Deadlock Avoidance and Combinational Balancing for High-Level Synthesis

David Greaves
University of Cambridge
Computer Laboratory

David.Greaves@cl.cam.ac.uk
Abstract

The Bluespec and Kiwi tool chains project systems of communicating processes into hardware circuits. When a number of processes are composed, two problems commonly arise at the system level: deadlock and excessive combinational delay. Both problems are emergent as the system grows and are best solved using a global pass of the whole assembly, rather than by systematic modification to components before composition.
Talk Overview

➲ Design expression using concurrent languages is encouraged.

➲ Syntax-driven, one action per clock cycle? Too crude, too many registers.

➲ We need automatic heuristic-based retiming/pipeline generation.

➲ This talk: Outline of an approach being implemented in Kiwi compiler but generally suitable. NEED TO AVOID DEAD-LOCK.
As we schedule more operations in one clock cycle, combinational delay in the guards builds up.

It is counter-intuitive to insert manual pipelining instructions at the appropriate granularity in such high-level source code.
Previous Work / State of Art?

DATE 2010: “Automatic Pipelining from Transactional Datapath Specifications” By Nurvitadhi, Hoe, Kam and Lu.

- Automatic generation of scoreboards and forwarding but manual allocation of logic to pipeline stages.
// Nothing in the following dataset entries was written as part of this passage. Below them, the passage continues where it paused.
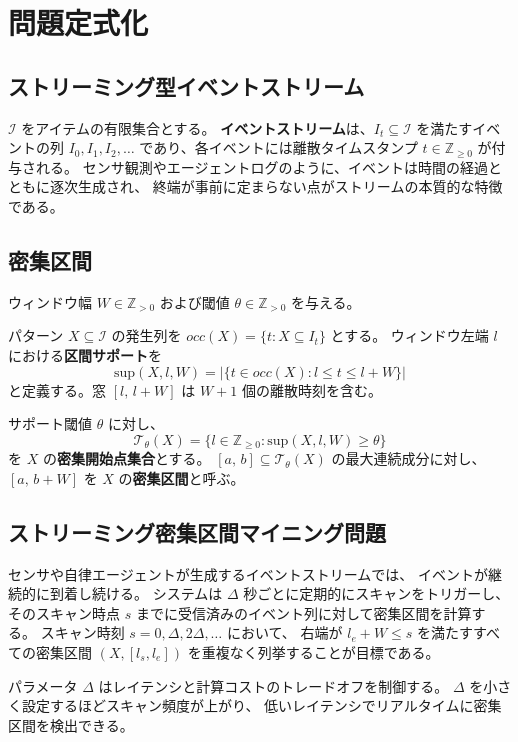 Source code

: \section{問題定式化}

\subsection{ストリーミング型イベントストリーム}

$\mathcal{I}$ をアイテムの有限集合とする。
\textbf{イベントストリーム}は、$I_t \subseteq \mathcal{I}$ を満たすイベントの列
$I_0, I_1, I_2, \ldots$ であり、各イベントには離散タイムスタンプ $t \in \mathbb{Z}_{\geq 0}$ が付与される。
センサ観測やエージェントログのように、イベントは時間の経過とともに逐次生成され、
終端が事前に定まらない点がストリームの本質的な特徴である。

\subsection{密集区間}

ウィンドウ幅 $W \in \mathbb{Z}_{>0}$ および閾値 $\theta \in \mathbb{Z}_{>0}$ を与える。

\begin{definition}[区間サポート]
パターン $X \subseteq \mathcal{I}$ の発生列を
$\mathit{occ}(X) = \{t : X \subseteq I_t\}$ とする。
ウィンドウ左端 $l$ における\textbf{区間サポート}を
\[
  \mathrm{sup}(X, l, W) = |\{t \in \mathit{occ}(X) : l \leq t \leq l + W\}|
\]
と定義する。窓 $[l,\, l{+}W]$ は $W{+}1$ 個の離散時刻を含む。
\end{definition}

\begin{definition}[密集開始点集合と密集区間]
サポート閾値 $\theta$ に対し、
\[
  \mathcal{T}_\theta(X) = \{l \in \mathbb{Z}_{\geq 0} : \mathrm{sup}(X, l, W) \geq \theta\}
\]
を $X$ の\textbf{密集開始点集合}とする。
$[a,\, b] \subseteq \mathcal{T}_\theta(X)$ の最大連続成分に対し、
$[a,\, b{+}W]$ を $X$ の\textbf{密集区間}と呼ぶ。
\end{definition}

\subsection{ストリーミング密集区間マイニング問題}

センサや自律エージェントが生成するイベントストリームでは、
イベントが継続的に到着し続ける。
システムは $\Delta$ 秒ごとに定期的にスキャンをトリガーし、
そのスキャン時点 $s$ までに受信済みのイベント列に対して密集区間を計算する。
スキャン時刻 $s = 0, \Delta, 2\Delta, \ldots$ において、
右端が $l_e + W \leq s$ を満たすすべての密集区間 $(X, [l_s, l_e])$ を重複なく列挙することが目標である。

パラメータ $\Delta$ はレイテンシと計算コストのトレードオフを制御する。
$\Delta$ を小さく設定するほどスキャン頻度が上がり、
低いレイテンシでリアルタイムに密集区間を検出できる。
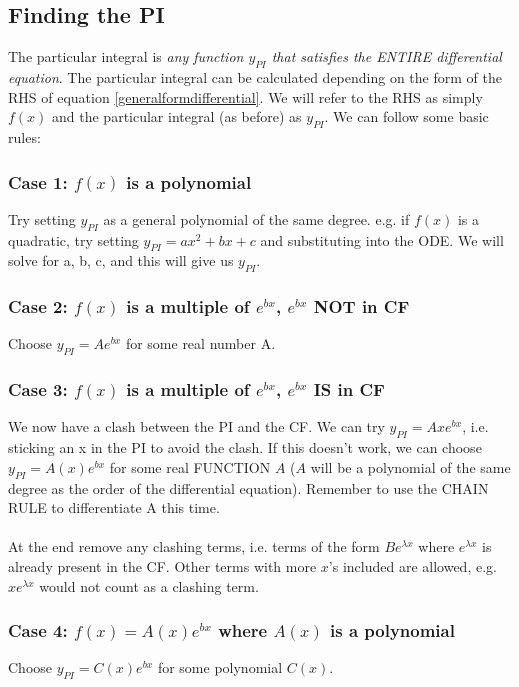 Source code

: \documentclass{scrartcl}
\begin{document}
\subsection{Finding the PI}
The particular integral is \emph{any function $ y_{PI} $ that satisfies the ENTIRE differential equation}. The particular integral can be calculated depending on the form of the RHS of equation \ref{generalformdifferential}. We will refer to the RHS as simply $ f(x) $ and the particular integral (as before) as $ y_{PI} $. We can follow some basic rules:


\subsubsection*{Case 1: $ f(x) $ is a polynomial}
Try setting $ y_{PI} $ as a general polynomial of the same degree. e.g. if $ f(x) $ is a quadratic, try setting $ y_{PI} = ax^{2} + bx + c $ and substituting into the ODE. We will solve for a, b, c, and this will give us $ y_{PI} $.

\subsubsection*{Case 2: $ f(x) $ is a multiple of $ e^{bx} $, $ e^{bx} $ NOT in CF}
Choose $ y_{PI} = Ae^{bx} $ for some real number A.

\subsubsection*{Case 3: $ f(x) $ is a multiple of $ e^{bx} $, $ e^{bx} $ IS in CF}
We now have a clash between the PI and the CF. We can try $ y_{PI} = Axe^{bx} $, i.e. sticking an x in the PI to avoid the clash. If this doesn't work, we can choose $ y_{PI} = A(x)e^{bx} $ for some real FUNCTION $ A $ ($ A $ will be a polynomial of the same degree as the order of the differential equation). Remember to use the CHAIN RULE to differentiate A this time.
\\\\
At the end remove any clashing terms, i.e. terms of the form $ Be^{\lambda x} $ where $ e^{\lambda x} $ is already present in the CF. Other terms with more $ x $'s included are allowed, e.g. $ xe^{\lambda x} $ would not count as a clashing term.

\subsubsection*{Case 4: $ f(x) = A(x)e^{bx} $ where $ A(x) $ is a polynomial}
Choose $ y_{PI} = C(x)e^{bx} $ for some polynomial $ C(x) $.
\end{document}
Memocode 2011: “Controller Synthesis for Pipelined Circuits Using Uninterpreted Functions” by Georg Hofferek and Roderick Bloem:

- Builds BDDs for the system but then does not use these to check for liveness.

Bluespec System Verilog Compiler (BSV):

- Designer explicitly instantiates various FIFO stages with appropriate balance of combinational and sequential paths.
Kiwi HLS Approach

➲ Use the .net library concurrency primitives

➲ Below a certain level, replace implementations with our own hardware alternatives

➲ This is ultimately a shared-variable model with exclusion locks.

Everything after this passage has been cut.